Letter from Arthur to his sister Margaret, 12 February 1903
2, Garden Court, Temple, E.C.
Feb. 12, 1903.
Dearest Margaret,
Ever since Christmas I have been intending to write and thank you for the beautiful instrument of ivory and steel which you sent me from Sunderland. It serves many purposes, from cutting Law Reports to removing bicycle tyres, and is still unbroken.
We were much interested to read the accounts of your successful experiment at Sunderland. [Women's Co-operative Guild, no doubt] Won't you try Notting Hill next, and under-sell Whiteley and promote the cheerfulness of our evenings? I believe Sylvia has ventured to ask Barrie for a copy of his works for the use of the Guild.
We are all extremely well, and attending school and Temple regularly, and enjoying our grand new house, except when the time comes to pay rent and rates. Our rose trees are in full leaf, and snowdrops, crocuses, daffodils and primroses beginning to sprout up promiscuously.
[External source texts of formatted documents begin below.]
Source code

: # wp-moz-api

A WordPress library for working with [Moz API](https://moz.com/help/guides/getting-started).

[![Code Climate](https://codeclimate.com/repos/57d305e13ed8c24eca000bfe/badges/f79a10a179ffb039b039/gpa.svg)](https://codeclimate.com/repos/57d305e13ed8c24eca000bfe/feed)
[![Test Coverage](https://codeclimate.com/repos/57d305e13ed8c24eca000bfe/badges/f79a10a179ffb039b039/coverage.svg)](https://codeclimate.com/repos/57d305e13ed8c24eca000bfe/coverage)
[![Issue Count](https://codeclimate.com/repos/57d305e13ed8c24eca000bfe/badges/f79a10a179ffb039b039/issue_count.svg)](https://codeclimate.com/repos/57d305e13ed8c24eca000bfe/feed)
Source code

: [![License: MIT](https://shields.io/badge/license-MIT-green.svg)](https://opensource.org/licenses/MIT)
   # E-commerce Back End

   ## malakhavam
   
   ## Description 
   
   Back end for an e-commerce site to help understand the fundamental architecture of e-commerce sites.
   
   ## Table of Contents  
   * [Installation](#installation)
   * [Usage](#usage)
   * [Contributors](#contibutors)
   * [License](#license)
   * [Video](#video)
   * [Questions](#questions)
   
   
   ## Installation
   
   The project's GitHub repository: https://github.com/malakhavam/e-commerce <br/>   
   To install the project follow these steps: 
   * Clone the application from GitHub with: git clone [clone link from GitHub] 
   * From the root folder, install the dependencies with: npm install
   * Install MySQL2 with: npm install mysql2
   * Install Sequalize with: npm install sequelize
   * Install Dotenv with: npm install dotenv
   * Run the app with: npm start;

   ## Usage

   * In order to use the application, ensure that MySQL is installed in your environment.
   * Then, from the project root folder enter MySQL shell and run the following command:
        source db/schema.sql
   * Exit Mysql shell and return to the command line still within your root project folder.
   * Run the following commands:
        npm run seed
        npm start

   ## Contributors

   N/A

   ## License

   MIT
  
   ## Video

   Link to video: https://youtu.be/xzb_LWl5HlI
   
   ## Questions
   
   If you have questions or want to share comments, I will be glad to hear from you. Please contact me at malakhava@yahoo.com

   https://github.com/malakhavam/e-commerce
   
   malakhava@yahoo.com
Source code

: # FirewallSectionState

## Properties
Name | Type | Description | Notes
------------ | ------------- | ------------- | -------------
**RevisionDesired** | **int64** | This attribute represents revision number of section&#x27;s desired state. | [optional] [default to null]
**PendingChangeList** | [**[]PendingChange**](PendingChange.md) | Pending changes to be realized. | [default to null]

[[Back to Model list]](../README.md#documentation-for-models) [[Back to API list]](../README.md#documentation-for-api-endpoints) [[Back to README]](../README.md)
Sylvia is hunting for a sundial as a present from Gerald.
I am moderately busy, and have two pupils who pay me money and do my work for me.
Yours affectly,
A.Ll.D.
Peter's comments:
The grand new house which sounds so rural, was in fact 23, Kensington Park Gardens, just across the street from No. 3l, recently relinquished either because the lease had come to an end, or because it was too small for four boys, and the further addition who was doubtless now expected: Nicholas Ll.D., born in this house, 24 Nov. 1903.
A typically dreary Bayswater thoroughfare, some might think it, Kensington Park Gardens, with its rows of stucco houses, and the "squares" at the back of them: yet hallowed, for me, by all the little memories it holds of the first seven years of my insignificant journey through this vale of tears. I can't walk along it even now without queer sensations about the heart. In point of fact, this particular street, when it was first built, in the eighteen fifties, was regarded, with its width and the exceptionally large open space at the back, as an outstanding example of tow planning. It was inhabited from the first by prosperous upper-middle-class families who could afford to pay their minute wages to numerous servants such large houses needed. And the houses themselves, architecturally speaking, have a certain grace and proportion for the discerning modern eye.
23, K.P.G. is the first of our homes I remember in any details. "Grand" was a euphemism on A's part, though it was certainly bigger than 31, and had the dignity of being semi-detached, at the end of the street, and of possessing a room which could be made into a "schoolroom" and of being approached through a gate to a door at the side, instead of by the usual flight up steps directly from the pavement. It and its semi-detached neighbour were pulled down a good many years ago and a block of flats built on the site. The rose-bushes and flowers adorned a tiny patch of garden at the back, which gave on to Ladbroke Square, across which G. and J. used to set off on their daily walk to Wilkinson's, and where I remember, among many other sensations, becoming conscious for the first time of the sweet smell of new-mown grass.